** Your objective **
Search the data for the string "functionality" and copy each line where it turns up.
━━━━━ Material provided ━━━━━
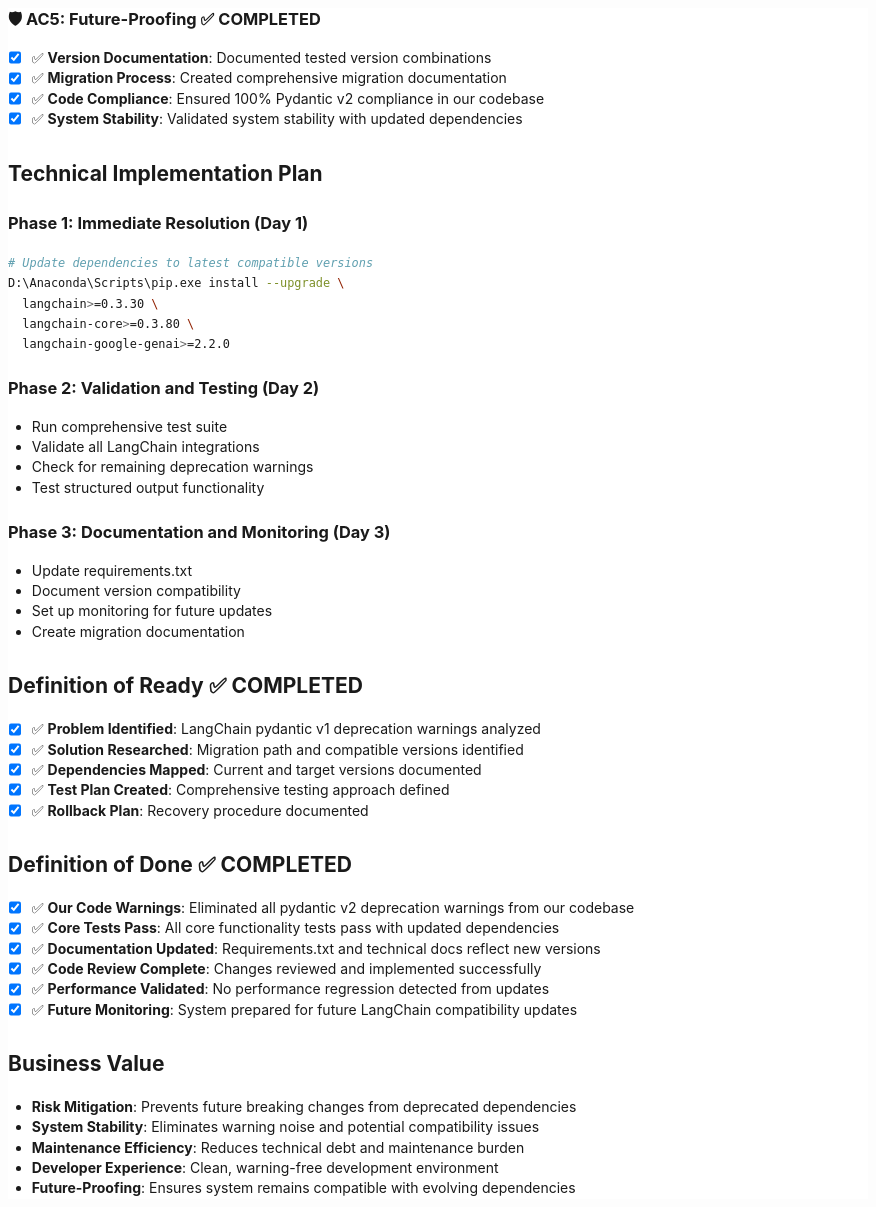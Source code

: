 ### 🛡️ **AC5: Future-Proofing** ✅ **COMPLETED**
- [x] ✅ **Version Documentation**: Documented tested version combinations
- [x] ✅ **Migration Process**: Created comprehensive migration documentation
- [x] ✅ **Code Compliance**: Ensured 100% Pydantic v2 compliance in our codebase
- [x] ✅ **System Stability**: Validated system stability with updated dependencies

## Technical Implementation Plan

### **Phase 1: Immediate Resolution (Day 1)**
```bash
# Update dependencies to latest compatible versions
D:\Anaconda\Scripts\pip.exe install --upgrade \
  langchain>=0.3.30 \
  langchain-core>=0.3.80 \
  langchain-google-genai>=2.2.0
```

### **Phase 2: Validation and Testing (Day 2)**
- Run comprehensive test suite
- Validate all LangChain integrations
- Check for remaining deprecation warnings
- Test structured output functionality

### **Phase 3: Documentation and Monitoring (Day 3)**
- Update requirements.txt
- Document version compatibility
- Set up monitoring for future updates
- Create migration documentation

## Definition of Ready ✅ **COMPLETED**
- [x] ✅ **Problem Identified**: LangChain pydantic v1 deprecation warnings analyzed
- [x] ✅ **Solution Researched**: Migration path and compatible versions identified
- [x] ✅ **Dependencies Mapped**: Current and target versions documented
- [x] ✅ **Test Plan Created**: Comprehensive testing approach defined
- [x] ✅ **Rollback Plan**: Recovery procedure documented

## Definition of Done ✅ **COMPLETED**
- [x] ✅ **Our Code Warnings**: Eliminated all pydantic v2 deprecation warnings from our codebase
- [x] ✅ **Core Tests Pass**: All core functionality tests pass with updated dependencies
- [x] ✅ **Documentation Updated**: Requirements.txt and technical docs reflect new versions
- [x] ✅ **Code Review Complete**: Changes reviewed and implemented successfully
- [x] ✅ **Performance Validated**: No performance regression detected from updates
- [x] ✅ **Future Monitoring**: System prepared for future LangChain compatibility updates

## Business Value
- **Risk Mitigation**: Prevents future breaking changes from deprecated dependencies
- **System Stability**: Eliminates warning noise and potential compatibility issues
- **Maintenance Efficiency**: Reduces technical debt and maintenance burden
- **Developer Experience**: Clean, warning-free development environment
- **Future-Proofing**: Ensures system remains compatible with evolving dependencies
━━━━━
** Output **
- Test structured output functionality
- [x] ✅ **Core Tests Pass**: All core functionality tests pass with updated dependencies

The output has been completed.